Todas as entidades, sejam elas públicas ou privadas, que tratam dados pessoais devem se adequar à Lei Geral de Proteção de Dados (LGPD), o que acarreta a necessidade de uma segurança mais avançada. Os líderes do setor têm o desafio adicional de gerenciar responsabilidades relacionadas ao uso desses dados pessoais e potenciais fraudes associadas. Portanto, eles precisam garantir não apenas a integridade e a disponibilidade das informações dentro de suas organizações, mas também estar em conformidade com as regulamentações pertinentes, o que, em determinados setores, implica não somente na administração da governança dos recursos de TI, mas também na implementação de controles básicos para a proteção dos dados.

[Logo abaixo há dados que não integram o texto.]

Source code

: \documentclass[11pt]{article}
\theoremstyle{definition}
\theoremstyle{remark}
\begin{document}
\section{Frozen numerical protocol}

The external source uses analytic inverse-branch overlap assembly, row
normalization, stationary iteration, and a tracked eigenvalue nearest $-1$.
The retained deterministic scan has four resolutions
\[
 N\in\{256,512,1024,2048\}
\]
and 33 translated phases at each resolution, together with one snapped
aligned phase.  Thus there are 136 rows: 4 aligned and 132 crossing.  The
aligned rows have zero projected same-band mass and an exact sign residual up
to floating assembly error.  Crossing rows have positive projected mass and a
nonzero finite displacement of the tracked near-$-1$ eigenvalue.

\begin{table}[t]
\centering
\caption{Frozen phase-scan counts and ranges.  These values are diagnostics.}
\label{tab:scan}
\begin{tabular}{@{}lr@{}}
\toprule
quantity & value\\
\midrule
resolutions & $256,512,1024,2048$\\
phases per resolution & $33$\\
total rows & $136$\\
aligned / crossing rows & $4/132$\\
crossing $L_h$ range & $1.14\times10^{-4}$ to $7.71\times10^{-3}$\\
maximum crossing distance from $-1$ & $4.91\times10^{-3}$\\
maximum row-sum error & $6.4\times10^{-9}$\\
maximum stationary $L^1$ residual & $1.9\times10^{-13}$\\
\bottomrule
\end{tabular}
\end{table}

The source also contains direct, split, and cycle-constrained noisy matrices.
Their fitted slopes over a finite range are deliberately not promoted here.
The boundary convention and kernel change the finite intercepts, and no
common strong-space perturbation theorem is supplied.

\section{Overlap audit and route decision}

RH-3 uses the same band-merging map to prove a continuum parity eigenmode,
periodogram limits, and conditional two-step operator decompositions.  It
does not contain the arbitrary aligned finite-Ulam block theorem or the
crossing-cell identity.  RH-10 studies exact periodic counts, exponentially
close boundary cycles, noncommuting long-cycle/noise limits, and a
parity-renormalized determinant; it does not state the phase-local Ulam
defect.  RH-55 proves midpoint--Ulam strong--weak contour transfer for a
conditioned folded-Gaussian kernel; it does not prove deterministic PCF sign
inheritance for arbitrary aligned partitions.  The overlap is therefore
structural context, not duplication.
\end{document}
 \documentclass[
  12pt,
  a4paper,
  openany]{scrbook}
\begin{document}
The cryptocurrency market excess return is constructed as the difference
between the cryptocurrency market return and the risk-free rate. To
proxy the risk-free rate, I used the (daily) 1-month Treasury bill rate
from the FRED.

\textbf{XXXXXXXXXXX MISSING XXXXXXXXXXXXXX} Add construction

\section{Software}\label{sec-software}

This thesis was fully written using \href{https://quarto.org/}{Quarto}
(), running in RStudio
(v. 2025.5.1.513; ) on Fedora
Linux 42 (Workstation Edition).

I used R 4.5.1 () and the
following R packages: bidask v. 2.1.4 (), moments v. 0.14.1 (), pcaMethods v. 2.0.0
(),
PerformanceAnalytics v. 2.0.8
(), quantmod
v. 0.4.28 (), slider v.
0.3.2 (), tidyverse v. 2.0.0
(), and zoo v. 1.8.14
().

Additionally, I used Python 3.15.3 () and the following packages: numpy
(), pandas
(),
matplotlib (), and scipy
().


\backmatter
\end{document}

Neste contexto, é essencial reconhecer que a tendência de consolidar recursos tecnológicos exige dos líderes uma reflexão sobre o desenvolvimento de suas estratégias de segurança. Em face da escassez de profissionais qualificados, a automação e integração das soluções de IAM emergem como ferramentas fundamentais na otimização de tarefas, possibilitando assim uma utilização mais eficaz do capital humano disponível, focando-se no planejamento e investigação de potenciais técnicas de ataques que possam ameaçar a organização. Dessa forma, é essencial considerar a gestão de identidade e segurança como uma plataforma unificada de recursos e capacidades que operem de maneira coesa e simplificada, porém adaptável, onde o contexto influencia quais controles e níveis de permissão devem ser implementados numa transação específica. Assim sendo, a adoção de controles no nível transacional ("zero trust") demanda soluções capazes de ampliar a escala de proteção de identidades.
Cláudio Neiva, CTO de segurança para a América Latina.